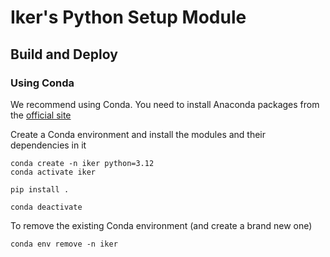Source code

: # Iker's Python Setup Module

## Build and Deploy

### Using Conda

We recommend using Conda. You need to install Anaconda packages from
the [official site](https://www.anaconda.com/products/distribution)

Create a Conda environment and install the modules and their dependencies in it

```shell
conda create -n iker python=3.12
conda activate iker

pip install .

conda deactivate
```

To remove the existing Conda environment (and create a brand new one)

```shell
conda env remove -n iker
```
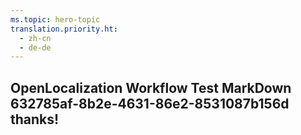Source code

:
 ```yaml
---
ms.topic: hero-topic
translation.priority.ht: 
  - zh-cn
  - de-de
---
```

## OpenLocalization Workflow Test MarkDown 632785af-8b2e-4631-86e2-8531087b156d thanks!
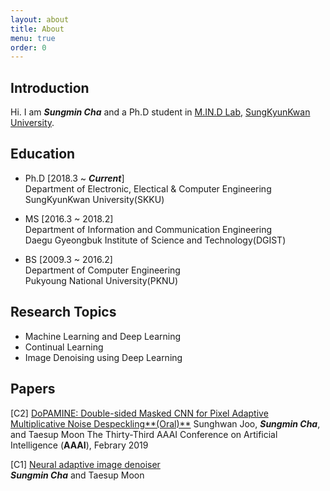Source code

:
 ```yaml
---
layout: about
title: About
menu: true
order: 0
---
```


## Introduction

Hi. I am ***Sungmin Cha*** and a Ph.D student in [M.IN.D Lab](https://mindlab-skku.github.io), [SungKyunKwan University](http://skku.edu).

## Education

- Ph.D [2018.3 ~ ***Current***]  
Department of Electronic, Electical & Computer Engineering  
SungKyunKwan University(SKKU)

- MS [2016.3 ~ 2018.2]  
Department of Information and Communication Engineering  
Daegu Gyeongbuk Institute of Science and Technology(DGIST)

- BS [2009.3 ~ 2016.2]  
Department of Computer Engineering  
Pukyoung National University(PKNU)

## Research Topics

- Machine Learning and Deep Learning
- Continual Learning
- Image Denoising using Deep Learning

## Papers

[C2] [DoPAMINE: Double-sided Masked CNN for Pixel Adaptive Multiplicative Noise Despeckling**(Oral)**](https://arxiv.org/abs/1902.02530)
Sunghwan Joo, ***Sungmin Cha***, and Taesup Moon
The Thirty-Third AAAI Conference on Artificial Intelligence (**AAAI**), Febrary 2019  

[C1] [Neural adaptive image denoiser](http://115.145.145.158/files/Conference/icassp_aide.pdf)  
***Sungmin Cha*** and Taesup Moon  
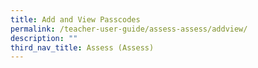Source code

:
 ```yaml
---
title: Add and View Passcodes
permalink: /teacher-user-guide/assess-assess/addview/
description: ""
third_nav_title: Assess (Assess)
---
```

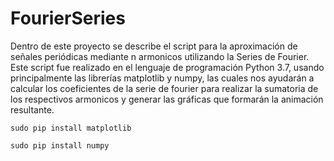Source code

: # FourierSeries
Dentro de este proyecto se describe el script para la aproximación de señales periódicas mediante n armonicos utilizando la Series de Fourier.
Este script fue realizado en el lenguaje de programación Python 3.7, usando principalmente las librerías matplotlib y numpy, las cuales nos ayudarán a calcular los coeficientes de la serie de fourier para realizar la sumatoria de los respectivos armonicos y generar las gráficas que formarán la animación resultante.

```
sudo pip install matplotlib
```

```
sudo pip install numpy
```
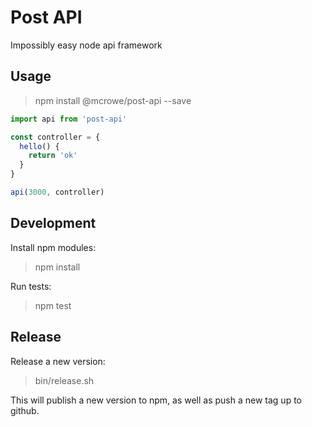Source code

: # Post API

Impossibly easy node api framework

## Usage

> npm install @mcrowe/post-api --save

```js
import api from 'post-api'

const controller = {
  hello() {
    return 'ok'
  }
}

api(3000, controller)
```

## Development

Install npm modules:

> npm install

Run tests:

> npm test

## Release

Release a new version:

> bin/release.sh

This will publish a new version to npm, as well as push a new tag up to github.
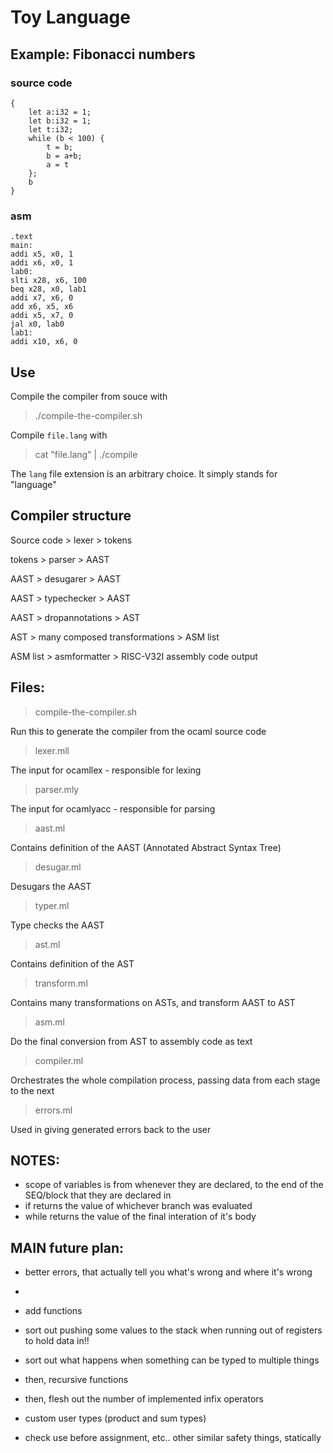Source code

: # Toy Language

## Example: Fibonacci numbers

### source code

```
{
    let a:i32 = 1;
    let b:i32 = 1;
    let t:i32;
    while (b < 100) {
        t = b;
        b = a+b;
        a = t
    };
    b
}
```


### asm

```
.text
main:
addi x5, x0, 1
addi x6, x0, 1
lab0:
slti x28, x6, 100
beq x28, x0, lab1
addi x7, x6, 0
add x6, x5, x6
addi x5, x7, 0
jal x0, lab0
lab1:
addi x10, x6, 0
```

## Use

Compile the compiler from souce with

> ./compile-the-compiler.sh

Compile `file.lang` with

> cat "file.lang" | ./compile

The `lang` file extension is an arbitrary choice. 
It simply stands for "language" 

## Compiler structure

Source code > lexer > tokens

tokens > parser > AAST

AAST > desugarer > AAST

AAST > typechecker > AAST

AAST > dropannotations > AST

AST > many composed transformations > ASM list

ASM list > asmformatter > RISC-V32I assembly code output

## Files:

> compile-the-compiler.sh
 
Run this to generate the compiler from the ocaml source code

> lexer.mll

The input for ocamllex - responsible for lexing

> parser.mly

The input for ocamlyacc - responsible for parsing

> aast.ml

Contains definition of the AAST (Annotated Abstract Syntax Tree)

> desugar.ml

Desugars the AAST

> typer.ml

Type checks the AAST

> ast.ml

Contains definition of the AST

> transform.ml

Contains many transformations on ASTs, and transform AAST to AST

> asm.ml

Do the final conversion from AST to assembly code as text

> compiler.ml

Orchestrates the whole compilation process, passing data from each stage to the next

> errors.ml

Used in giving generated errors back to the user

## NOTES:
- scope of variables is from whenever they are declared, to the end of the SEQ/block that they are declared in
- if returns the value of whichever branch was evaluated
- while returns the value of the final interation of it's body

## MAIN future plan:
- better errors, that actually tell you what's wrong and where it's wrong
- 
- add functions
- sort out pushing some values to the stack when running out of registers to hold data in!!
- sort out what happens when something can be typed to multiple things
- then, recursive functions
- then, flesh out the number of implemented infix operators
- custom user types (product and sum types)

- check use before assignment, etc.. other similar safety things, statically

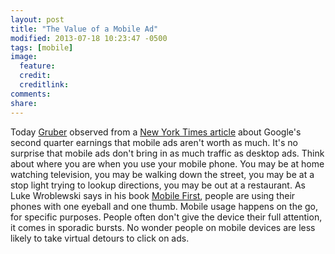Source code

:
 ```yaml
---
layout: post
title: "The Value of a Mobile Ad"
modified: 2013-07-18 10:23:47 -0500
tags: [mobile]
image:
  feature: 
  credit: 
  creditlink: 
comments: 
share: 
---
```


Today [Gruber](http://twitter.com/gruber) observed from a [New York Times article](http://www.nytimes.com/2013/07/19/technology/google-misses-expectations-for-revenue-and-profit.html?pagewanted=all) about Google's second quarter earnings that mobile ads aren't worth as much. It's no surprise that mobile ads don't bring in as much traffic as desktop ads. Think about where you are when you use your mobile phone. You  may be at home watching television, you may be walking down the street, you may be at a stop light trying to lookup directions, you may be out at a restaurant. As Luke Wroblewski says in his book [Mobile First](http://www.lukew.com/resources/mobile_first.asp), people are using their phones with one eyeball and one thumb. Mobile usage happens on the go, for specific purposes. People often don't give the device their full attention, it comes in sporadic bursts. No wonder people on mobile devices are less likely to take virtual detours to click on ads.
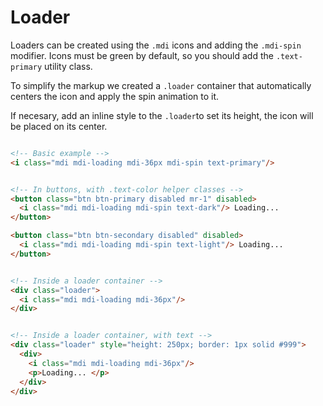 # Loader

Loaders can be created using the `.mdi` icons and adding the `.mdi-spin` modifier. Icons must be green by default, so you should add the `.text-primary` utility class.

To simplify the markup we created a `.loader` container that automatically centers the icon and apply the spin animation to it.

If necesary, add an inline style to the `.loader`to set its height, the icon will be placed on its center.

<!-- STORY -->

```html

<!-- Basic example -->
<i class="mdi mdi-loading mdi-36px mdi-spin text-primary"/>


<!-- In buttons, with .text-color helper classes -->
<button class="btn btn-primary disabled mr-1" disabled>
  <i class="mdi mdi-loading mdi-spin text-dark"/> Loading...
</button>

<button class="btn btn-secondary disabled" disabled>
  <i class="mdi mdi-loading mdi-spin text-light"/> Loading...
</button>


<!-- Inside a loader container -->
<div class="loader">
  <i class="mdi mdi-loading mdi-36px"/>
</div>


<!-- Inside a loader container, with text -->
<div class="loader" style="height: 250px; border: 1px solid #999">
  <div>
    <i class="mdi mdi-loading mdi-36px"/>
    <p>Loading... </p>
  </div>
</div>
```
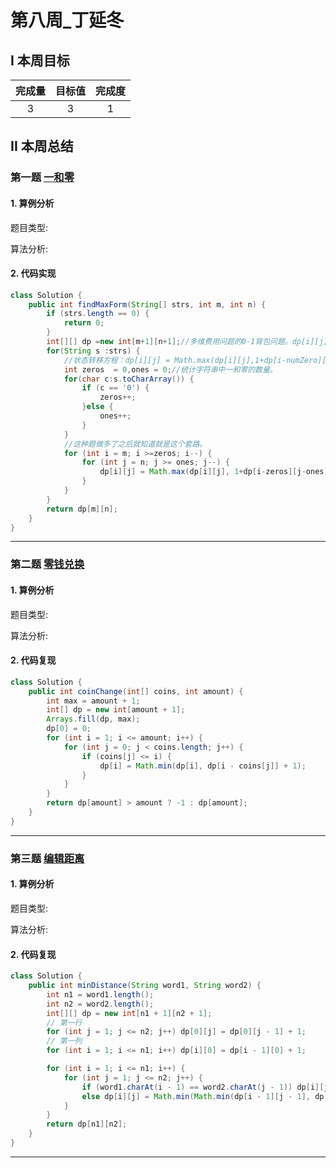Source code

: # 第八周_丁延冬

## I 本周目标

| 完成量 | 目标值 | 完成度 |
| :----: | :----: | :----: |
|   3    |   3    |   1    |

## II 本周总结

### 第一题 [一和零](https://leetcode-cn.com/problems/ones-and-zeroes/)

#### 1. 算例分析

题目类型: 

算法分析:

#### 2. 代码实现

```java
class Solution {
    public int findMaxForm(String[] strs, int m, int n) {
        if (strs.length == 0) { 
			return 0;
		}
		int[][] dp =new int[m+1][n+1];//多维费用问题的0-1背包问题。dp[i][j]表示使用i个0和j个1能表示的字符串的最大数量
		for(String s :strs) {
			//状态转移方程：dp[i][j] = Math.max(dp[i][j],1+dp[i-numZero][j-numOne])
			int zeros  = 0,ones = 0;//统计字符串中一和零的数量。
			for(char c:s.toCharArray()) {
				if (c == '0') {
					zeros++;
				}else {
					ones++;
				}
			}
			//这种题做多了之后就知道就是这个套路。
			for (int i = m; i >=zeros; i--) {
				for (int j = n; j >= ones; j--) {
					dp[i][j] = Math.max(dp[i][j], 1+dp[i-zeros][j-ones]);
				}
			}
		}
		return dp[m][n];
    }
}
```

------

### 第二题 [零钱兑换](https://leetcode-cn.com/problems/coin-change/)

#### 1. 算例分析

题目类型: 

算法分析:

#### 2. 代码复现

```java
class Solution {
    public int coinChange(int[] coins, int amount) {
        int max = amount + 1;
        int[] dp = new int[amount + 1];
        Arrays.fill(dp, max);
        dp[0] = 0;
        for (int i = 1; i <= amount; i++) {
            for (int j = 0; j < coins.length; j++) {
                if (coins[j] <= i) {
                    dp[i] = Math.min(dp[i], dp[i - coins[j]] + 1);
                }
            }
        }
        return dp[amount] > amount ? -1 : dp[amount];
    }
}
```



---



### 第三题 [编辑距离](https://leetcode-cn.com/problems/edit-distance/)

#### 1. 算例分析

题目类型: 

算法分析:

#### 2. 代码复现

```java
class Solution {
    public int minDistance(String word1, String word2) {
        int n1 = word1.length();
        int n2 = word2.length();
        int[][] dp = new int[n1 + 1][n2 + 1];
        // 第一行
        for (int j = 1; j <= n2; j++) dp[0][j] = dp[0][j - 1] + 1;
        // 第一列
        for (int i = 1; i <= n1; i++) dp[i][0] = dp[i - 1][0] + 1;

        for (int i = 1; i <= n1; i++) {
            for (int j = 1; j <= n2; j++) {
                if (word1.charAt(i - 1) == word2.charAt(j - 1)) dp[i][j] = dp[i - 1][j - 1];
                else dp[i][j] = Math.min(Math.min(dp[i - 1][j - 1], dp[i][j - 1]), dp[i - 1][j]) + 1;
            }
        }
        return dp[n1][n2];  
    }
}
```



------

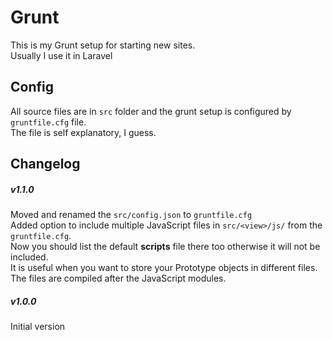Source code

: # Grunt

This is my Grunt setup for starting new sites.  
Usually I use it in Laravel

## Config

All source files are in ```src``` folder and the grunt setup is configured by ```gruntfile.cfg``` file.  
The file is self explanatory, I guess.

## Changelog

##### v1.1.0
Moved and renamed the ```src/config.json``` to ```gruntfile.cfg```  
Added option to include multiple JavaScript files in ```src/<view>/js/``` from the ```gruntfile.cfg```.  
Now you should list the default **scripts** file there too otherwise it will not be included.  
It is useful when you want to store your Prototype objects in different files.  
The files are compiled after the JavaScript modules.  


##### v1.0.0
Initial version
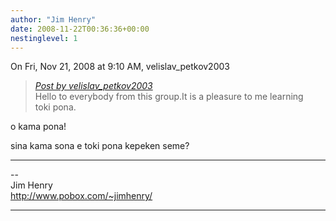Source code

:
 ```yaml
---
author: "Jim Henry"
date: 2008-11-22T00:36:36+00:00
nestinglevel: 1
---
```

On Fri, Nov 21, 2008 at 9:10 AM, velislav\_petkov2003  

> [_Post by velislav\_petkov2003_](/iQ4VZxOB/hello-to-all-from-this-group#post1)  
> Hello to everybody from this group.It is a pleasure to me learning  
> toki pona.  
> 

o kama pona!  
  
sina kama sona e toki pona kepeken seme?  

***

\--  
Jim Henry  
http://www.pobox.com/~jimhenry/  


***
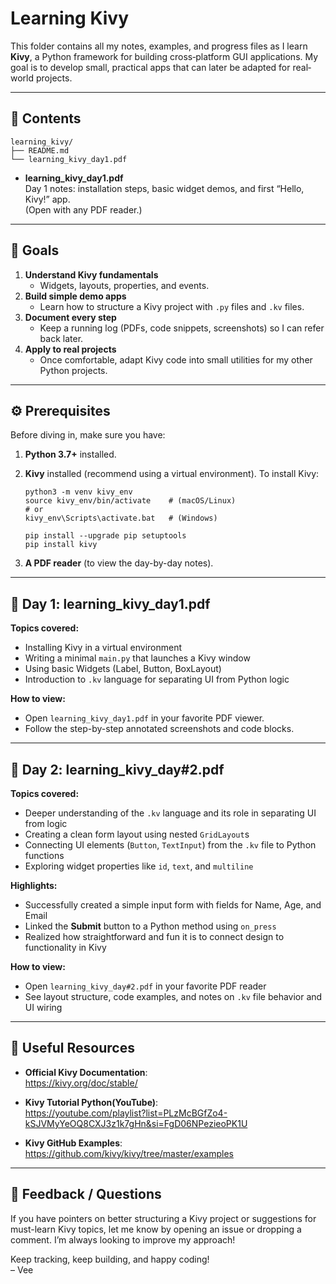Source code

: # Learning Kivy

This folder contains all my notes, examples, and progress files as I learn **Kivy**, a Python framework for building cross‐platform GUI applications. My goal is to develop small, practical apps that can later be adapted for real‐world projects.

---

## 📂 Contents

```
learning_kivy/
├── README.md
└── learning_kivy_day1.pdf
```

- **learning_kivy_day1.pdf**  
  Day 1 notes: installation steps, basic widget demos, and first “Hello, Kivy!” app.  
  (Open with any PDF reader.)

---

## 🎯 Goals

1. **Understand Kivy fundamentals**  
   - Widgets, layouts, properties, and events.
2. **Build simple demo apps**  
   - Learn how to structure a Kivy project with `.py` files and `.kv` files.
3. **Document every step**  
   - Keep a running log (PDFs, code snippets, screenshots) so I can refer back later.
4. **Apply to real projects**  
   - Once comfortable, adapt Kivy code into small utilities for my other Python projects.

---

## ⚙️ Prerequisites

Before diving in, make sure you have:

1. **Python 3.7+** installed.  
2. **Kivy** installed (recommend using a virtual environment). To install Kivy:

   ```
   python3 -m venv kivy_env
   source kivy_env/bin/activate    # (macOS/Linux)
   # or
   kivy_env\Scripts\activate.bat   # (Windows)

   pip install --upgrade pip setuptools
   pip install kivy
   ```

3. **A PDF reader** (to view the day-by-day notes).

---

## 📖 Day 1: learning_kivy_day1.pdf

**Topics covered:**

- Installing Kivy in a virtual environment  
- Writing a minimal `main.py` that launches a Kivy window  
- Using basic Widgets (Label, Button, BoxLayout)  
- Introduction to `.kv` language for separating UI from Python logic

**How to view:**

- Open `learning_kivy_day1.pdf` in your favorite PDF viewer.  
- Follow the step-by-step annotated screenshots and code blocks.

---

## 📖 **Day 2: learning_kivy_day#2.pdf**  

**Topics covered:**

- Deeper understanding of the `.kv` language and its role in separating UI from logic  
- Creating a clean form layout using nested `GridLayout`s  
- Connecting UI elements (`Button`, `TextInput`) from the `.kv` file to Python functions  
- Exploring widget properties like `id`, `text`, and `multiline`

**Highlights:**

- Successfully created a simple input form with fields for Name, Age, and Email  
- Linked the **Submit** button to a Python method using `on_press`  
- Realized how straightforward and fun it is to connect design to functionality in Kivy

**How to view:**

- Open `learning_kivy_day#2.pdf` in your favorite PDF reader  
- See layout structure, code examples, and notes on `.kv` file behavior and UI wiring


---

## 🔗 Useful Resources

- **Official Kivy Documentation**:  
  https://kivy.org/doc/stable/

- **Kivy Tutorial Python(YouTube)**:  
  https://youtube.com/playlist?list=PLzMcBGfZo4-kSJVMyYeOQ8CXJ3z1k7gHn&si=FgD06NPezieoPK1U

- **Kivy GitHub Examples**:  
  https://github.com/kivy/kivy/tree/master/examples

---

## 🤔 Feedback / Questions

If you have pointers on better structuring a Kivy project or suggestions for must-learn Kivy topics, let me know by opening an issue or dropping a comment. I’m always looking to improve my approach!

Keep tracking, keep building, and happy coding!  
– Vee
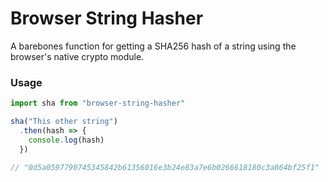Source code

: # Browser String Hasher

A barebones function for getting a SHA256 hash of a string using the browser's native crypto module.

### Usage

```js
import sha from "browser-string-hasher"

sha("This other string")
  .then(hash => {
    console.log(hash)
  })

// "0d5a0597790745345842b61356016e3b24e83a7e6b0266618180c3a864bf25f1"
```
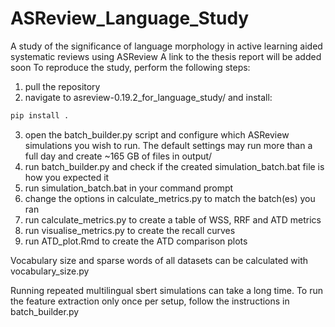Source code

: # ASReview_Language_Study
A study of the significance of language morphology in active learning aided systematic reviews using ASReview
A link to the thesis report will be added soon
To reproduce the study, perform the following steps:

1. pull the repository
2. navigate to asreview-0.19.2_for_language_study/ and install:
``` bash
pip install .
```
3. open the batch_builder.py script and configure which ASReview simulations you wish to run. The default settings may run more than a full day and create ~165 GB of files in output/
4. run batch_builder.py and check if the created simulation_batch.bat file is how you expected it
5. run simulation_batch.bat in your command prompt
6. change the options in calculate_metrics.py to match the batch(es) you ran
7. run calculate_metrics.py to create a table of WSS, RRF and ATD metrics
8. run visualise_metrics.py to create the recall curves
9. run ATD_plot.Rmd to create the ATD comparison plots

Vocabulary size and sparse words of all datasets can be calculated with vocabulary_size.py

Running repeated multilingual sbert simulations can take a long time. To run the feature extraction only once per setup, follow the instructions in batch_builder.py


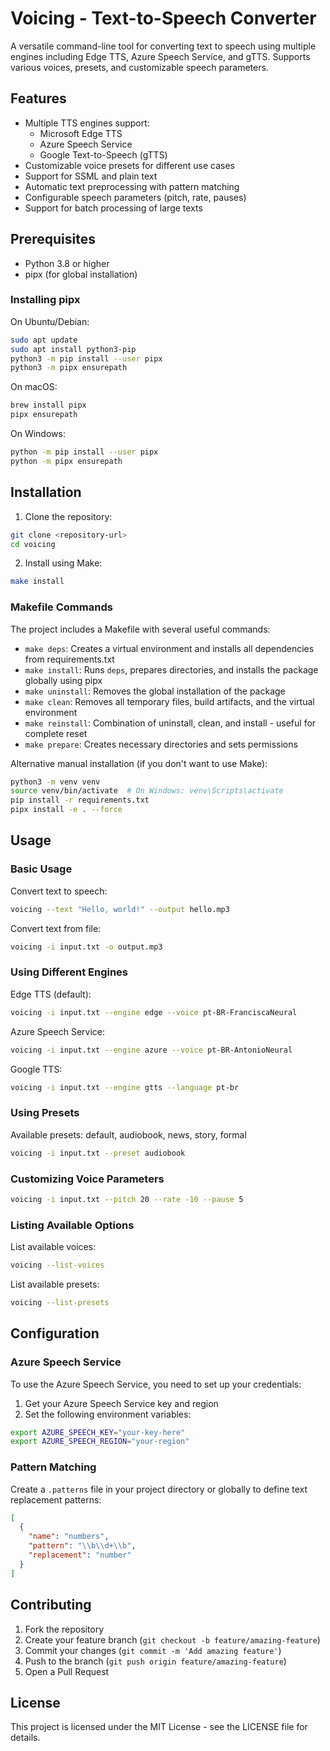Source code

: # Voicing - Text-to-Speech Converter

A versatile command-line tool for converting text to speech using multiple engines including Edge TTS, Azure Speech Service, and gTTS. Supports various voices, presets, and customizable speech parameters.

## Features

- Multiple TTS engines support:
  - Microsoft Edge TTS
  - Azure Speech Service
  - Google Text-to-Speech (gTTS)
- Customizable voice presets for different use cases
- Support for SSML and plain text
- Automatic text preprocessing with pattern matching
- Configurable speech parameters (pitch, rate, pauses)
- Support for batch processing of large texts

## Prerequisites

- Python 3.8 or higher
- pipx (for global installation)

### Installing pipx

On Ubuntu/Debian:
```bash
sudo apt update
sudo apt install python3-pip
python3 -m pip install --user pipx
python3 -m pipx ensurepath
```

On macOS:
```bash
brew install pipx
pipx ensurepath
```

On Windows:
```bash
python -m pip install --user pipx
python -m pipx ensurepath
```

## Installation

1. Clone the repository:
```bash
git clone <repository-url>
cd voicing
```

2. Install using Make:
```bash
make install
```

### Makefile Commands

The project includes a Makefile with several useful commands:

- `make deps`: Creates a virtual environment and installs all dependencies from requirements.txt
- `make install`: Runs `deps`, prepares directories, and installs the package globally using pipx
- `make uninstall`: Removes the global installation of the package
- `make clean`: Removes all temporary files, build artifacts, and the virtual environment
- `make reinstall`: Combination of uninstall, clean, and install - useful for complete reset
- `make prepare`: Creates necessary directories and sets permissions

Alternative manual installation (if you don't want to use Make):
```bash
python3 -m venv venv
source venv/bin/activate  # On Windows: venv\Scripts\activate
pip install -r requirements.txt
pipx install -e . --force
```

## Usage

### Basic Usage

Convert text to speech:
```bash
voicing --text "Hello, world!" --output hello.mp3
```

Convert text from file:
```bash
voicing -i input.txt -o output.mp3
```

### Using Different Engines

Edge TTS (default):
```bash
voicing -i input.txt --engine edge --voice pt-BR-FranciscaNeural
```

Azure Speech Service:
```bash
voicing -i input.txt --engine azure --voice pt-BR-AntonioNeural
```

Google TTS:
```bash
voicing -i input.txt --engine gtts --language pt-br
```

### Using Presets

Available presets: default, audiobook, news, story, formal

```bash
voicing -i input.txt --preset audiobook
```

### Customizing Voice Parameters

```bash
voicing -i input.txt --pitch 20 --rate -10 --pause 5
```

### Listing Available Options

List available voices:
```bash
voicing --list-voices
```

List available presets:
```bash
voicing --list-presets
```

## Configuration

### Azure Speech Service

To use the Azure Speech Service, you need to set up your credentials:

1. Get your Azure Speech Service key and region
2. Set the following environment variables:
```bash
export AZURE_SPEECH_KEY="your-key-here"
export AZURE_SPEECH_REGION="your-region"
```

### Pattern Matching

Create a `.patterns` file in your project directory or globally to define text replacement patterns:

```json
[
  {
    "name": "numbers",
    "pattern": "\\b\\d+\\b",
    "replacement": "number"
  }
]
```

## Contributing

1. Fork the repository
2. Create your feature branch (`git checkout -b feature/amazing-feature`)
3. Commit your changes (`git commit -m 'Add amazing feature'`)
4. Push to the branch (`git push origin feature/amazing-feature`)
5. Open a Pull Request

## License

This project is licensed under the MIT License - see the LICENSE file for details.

● ● ● ●

(Task details) Working through the records, find each line containing the word "Sungmin" and copy it.

(Answer box)
Hi. I am ***Sungmin Cha*** and a Ph.D student in [M.IN.D Lab](https://mindlab-skku.github.io), [SungKyunKwan University](http://skku.edu).
Sunghwan Joo, ***Sungmin Cha***, and Taesup Moon
***Sungmin Cha*** and Taesup Moon  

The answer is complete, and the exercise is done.